» **Dataset entries**
-*-

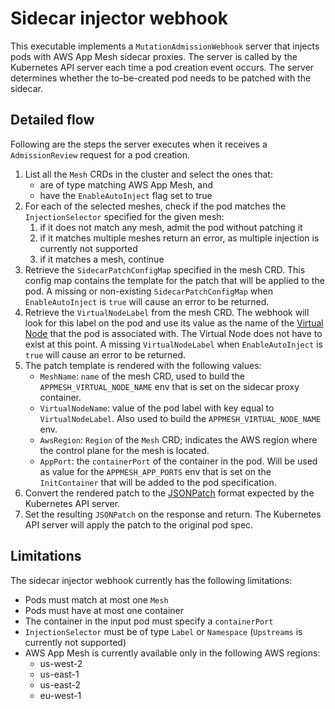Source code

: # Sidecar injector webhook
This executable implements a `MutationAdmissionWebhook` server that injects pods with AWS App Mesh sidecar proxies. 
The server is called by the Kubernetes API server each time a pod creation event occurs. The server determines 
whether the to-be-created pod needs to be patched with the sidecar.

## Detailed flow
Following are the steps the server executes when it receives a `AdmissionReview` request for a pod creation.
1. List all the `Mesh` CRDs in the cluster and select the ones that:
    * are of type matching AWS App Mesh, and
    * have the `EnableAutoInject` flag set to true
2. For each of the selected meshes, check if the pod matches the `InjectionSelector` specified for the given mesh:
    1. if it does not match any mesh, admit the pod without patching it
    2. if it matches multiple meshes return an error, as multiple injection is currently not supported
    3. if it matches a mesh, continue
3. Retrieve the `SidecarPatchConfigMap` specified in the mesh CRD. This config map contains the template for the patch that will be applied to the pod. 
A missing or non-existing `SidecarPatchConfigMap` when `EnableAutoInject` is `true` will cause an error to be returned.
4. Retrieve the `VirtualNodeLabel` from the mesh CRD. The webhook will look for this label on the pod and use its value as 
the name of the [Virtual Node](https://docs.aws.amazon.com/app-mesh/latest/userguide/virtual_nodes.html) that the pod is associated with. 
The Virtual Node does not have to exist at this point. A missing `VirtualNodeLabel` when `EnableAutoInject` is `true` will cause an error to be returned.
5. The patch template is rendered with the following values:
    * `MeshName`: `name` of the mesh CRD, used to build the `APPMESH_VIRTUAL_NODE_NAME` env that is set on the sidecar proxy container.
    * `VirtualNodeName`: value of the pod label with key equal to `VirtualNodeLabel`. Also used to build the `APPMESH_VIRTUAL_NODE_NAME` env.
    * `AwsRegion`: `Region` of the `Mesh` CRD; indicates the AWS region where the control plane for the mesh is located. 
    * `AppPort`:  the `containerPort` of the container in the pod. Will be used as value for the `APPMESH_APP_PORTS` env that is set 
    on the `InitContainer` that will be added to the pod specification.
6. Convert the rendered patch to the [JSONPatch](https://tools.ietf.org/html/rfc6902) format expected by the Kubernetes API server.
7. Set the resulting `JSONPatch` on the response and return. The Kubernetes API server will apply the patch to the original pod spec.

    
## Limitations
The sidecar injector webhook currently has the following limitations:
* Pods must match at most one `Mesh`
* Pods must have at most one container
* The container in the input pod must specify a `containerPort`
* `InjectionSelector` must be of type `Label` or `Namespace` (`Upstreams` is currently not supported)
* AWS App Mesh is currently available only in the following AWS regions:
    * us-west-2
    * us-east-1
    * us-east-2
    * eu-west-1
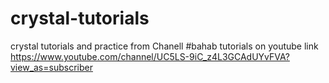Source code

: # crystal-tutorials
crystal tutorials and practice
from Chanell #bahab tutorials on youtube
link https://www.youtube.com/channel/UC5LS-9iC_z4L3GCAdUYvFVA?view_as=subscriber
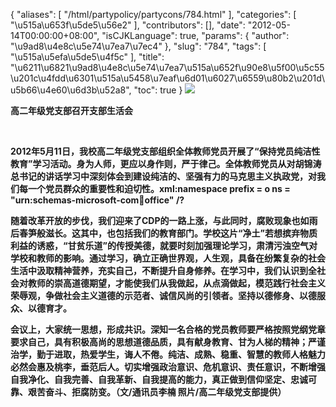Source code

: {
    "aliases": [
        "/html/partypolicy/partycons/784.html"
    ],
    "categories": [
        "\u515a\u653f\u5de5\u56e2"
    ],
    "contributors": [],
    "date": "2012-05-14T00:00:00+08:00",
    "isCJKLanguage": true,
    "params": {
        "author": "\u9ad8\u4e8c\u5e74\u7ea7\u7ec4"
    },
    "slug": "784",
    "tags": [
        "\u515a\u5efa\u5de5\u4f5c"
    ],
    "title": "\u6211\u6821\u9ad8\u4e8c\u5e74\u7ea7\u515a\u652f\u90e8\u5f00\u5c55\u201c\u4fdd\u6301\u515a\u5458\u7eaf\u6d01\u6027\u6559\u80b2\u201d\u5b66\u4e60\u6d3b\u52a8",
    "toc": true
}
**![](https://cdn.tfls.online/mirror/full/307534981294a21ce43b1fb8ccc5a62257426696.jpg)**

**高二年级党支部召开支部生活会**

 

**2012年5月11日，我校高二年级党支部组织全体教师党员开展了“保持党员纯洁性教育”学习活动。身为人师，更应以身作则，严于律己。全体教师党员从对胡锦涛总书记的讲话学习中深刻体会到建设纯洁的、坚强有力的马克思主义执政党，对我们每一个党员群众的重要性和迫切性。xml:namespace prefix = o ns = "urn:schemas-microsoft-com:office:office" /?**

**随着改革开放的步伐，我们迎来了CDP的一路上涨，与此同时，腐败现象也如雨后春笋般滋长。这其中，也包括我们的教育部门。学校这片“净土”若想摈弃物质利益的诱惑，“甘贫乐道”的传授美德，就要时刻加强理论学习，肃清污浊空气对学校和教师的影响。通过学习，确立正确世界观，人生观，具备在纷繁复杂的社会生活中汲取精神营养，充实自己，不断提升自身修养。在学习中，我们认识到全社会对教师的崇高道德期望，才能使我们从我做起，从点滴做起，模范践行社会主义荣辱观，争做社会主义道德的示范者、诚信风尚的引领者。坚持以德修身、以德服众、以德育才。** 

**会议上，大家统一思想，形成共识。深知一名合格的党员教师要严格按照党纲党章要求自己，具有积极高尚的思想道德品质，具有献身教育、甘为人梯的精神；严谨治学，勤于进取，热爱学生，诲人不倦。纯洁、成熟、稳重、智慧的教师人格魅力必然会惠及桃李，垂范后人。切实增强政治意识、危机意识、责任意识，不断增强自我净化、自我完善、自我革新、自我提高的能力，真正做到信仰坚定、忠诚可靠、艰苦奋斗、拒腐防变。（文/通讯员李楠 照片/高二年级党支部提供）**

-*-

» **Exercise aim**
When a line among the entries above contains "VirtualNodeLabel", copy it.

» **Output of the task**
4. Retrieve the `VirtualNodeLabel` from the mesh CRD. The webhook will look for this label on the pod and use its value as 
The Virtual Node does not have to exist at this point. A missing `VirtualNodeLabel` when `EnableAutoInject` is `true` will cause an error to be returned.
    * `VirtualNodeName`: value of the pod label with key equal to `VirtualNodeLabel`. Also used to build the `APPMESH_VIRTUAL_NODE_NAME` env.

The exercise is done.